[Supplied records — start]
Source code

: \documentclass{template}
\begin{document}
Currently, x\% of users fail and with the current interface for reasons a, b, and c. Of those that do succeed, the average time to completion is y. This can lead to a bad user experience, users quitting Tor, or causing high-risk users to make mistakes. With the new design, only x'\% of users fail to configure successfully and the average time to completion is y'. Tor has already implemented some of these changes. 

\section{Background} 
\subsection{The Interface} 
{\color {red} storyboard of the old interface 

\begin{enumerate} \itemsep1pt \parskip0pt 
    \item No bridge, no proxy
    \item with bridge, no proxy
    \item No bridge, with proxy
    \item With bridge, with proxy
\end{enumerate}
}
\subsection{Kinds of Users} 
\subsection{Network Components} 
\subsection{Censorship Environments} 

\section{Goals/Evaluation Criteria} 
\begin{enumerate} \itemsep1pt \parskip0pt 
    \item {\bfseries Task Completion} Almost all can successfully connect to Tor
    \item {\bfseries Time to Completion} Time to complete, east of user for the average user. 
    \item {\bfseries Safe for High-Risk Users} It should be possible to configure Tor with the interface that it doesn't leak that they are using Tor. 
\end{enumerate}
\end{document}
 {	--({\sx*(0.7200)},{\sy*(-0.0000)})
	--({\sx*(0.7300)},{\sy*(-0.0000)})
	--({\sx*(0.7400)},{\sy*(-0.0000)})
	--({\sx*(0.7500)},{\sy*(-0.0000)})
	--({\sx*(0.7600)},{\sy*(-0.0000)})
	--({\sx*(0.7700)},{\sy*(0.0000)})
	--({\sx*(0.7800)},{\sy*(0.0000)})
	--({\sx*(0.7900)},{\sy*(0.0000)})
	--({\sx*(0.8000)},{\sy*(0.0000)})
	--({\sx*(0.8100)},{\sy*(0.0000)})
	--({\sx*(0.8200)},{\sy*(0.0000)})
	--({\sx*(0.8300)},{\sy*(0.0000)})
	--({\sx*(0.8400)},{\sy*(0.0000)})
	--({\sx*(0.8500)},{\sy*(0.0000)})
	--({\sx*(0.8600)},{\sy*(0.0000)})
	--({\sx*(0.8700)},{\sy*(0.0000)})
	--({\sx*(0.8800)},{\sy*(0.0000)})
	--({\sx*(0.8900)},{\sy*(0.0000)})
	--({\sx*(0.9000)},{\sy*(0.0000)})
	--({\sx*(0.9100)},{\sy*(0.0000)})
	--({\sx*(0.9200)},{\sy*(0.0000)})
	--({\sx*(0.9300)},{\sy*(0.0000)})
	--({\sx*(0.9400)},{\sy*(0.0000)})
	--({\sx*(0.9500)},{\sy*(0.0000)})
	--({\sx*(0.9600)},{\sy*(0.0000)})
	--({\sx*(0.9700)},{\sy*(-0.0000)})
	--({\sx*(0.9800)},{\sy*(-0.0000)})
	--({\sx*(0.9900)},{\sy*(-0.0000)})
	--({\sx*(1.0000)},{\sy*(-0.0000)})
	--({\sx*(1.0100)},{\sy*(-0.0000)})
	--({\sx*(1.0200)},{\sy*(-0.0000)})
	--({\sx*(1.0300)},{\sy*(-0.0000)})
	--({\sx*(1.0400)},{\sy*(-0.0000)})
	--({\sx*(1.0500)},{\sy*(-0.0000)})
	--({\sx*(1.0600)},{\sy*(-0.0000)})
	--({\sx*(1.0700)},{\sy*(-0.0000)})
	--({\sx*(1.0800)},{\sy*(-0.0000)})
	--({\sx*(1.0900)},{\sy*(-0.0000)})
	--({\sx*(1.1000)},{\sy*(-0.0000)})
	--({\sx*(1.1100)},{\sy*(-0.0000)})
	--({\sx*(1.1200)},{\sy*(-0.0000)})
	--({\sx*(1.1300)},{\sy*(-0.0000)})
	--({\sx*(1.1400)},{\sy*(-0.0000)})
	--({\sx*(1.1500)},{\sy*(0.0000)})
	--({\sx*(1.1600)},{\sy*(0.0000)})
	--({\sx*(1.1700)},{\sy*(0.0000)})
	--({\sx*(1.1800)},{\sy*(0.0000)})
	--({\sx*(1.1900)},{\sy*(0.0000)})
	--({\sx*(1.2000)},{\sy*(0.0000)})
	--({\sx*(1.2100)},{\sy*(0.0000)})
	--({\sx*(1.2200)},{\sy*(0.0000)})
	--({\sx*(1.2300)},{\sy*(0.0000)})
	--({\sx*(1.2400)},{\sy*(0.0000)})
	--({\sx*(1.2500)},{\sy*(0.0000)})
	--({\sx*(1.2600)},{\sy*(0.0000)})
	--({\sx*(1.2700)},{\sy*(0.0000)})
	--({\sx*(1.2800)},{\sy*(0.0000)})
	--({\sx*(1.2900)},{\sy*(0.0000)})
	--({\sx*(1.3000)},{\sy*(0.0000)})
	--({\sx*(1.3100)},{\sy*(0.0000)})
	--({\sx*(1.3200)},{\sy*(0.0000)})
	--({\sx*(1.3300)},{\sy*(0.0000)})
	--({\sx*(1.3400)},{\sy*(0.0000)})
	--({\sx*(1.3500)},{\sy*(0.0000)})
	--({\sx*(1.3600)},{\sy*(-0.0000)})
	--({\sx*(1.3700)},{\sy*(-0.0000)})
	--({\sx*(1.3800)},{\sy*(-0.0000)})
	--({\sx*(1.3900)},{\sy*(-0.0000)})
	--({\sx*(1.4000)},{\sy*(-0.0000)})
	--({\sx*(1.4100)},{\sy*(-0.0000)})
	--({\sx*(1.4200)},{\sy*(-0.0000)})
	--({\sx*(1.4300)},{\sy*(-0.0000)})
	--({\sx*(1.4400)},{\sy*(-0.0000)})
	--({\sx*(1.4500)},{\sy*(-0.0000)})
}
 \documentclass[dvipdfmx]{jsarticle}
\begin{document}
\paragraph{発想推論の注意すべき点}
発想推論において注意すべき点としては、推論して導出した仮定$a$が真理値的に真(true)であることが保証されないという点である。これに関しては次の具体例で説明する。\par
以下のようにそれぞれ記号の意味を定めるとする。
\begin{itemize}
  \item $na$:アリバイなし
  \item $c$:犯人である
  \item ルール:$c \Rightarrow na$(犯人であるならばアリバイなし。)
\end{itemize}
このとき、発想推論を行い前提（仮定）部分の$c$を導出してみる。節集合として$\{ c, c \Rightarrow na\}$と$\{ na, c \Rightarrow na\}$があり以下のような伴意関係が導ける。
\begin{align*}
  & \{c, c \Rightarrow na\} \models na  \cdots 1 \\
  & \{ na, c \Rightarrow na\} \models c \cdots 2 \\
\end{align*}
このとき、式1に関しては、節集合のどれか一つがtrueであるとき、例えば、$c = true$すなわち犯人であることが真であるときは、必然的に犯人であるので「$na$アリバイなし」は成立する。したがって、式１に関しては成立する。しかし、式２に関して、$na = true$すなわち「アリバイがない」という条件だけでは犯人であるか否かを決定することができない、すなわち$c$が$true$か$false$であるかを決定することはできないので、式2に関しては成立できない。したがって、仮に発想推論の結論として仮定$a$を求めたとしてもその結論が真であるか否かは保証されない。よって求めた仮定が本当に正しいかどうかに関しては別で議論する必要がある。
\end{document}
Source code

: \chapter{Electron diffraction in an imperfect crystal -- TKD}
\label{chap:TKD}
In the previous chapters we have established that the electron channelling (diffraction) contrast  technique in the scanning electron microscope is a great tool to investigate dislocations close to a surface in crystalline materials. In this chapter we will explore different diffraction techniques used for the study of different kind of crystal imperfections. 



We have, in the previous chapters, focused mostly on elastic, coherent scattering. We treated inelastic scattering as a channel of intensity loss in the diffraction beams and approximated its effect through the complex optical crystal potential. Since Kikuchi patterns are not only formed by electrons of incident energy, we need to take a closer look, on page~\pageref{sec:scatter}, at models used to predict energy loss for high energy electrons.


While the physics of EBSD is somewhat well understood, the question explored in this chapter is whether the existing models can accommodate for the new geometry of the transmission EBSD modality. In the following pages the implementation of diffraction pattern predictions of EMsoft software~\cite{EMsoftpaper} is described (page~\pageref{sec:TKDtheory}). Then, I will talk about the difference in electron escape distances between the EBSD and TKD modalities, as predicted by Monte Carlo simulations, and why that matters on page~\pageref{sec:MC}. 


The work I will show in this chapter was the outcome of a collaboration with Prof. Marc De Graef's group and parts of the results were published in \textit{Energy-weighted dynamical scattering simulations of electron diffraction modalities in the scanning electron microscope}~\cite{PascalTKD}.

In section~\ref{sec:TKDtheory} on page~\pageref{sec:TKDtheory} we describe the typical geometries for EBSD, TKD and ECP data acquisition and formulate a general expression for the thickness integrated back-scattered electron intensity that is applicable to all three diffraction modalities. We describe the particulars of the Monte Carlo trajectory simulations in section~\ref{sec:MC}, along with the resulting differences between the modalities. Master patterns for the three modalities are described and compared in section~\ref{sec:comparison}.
[Supplied records — finish]
- Work to complete:
Total lines with "have" in the records above: report that figure alone.

- Response area:
2